Instead he asks, “Do you believe him? That he wants to go home?”
“That’s not his fucking home!”
I’m on my feet now. I grab one of the kitchen chairs and sling it across the room. I start pacing.
Noah is silent at first, then he says, “Answer me, Andre. Do you believe him?”
I make myself stop even as the waves of anger roll through me. But it’s not just anger. It’s fear too. Because …
“No,” I answer. “I don’t believe him.”
“I don’t either,” Noah says. “So why would he do that?”
A terrifying thought occurs to me. I start walking. I leave the apartment and take the elevator. The call drops.
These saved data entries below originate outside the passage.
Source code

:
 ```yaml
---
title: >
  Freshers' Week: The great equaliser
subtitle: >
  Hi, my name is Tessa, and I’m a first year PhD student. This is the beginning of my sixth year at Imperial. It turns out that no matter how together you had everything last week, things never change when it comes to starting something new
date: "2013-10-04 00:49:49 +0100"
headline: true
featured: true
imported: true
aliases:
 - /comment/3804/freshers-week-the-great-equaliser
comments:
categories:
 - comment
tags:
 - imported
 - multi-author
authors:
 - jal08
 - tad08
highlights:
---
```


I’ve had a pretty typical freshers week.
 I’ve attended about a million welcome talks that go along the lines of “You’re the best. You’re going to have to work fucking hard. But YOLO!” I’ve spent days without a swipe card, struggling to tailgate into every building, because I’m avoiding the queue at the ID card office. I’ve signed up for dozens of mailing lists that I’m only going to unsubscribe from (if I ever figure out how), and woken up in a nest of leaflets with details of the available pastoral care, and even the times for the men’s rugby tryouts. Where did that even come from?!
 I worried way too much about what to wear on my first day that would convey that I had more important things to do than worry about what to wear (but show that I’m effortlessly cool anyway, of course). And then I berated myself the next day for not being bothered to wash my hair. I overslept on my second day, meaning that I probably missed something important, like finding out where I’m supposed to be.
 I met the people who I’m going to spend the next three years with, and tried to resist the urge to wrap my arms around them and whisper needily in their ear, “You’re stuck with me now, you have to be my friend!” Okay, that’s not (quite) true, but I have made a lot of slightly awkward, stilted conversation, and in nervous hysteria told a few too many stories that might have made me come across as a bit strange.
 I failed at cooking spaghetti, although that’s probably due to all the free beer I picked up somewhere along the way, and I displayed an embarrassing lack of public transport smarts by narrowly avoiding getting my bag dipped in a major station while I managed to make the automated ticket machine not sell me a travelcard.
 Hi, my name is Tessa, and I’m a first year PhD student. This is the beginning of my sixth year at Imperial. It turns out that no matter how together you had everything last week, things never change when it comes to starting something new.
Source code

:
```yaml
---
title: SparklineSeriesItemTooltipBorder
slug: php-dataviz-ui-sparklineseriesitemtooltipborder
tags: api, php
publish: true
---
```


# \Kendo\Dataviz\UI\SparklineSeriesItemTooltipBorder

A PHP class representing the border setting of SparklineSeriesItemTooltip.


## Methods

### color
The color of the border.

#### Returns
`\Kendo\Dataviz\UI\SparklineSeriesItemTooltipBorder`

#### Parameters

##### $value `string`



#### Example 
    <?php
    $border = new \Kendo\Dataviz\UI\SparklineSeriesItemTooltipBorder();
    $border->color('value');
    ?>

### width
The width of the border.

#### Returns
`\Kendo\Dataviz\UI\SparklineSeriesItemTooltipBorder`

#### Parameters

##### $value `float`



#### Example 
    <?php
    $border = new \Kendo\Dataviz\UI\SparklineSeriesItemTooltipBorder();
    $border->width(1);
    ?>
My phone starts ringing as I walk across the moonlit office to the overturned desk. There are only two things that Elias mighthave come up here for. The first I find lying on the floor, separate from everything else like Elias pulled it out to use it. It’s Piero’s card, and Elias needing it means he didn’t already have his father’s number.
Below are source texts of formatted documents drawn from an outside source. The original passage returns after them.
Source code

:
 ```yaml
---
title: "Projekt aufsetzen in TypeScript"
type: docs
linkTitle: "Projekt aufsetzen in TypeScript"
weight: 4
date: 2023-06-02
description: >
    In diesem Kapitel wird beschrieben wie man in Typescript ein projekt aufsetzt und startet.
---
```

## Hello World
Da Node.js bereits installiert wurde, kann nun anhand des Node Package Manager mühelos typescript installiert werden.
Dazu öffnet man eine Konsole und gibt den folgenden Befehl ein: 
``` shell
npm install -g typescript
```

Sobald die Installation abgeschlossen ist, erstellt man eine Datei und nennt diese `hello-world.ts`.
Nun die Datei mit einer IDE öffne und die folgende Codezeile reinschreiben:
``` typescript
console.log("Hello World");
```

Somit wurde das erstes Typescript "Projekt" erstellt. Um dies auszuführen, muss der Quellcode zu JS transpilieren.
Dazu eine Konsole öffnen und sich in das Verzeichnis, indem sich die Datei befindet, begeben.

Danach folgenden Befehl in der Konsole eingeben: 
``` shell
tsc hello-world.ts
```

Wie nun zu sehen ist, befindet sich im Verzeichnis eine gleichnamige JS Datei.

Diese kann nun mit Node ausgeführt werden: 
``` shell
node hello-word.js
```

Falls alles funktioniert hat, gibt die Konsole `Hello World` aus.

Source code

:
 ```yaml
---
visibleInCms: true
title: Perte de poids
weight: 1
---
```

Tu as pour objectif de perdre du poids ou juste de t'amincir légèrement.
The other thing I can’t find.
The ringing stops when my phone goes to voicemail, but it starts ringing against almost instantly. I answer it.
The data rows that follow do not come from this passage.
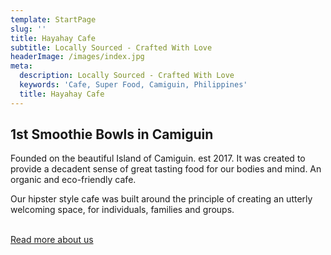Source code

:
 ```yaml
---
template: StartPage
slug: ''
title: Hayahay Cafe
subtitle: Locally Sourced - Crafted With Love
headerImage: /images/index.jpg
meta:
  description: Locally Sourced - Crafted With Love
  keywords: 'Cafe, Super Food, Camiguin, Philippines'
  title: Hayahay Cafe
---
```

## 1st Smoothie Bowls in Camiguin

Founded on the beautiful Island of Camiguin. est 2017. It was created to provide a decadent sense of great tasting food for our bodies and mind. An organic and eco-friendly cafe.

Our hipster style cafe was built around the principle of creating an utterly welcoming space, for individuals, families and groups.

<br />
<a class="btn btn-primary" href="/story" data-cy="startPageStoryButton">Read more about us</a>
“He took my gun,” I tell Noah.
“Shit,” Noah says, though he doesn’t sound surprised. “He’s gone after his father.”
“But what car is he in? He doesn’t have one and—hold on.” I pull up the security footage for the parking garage. My vehicles are still there. Then I pull up the exterior cameras, going back to the time Elias left. I see him walking. I watch until he’s out of frame.
“Andre?” comes distantly from my phone.
I put it to my ear and say, “He must have walked to the park and met someone. He must have gotten in their car. But I need to check there. I need to see if—”
“I’ll do it on my way. I’m coming to get you. Do not leave. Promise me.Andre,” he growls when I don’t reply. “We do this together. Fucking promise me you’ll be there when I arrive.”
I close my eyes. I make myself remember that I can trust Noah. I make myself yield.
“I promise.”
***
I’m standing outside The Axis in a black hat and the black clothes that I’ve often worn to stalk Elias, when a familiar black van pulls up. Wes glances at me from the driver’s seat, but he doesn’t roll down the window to say anything.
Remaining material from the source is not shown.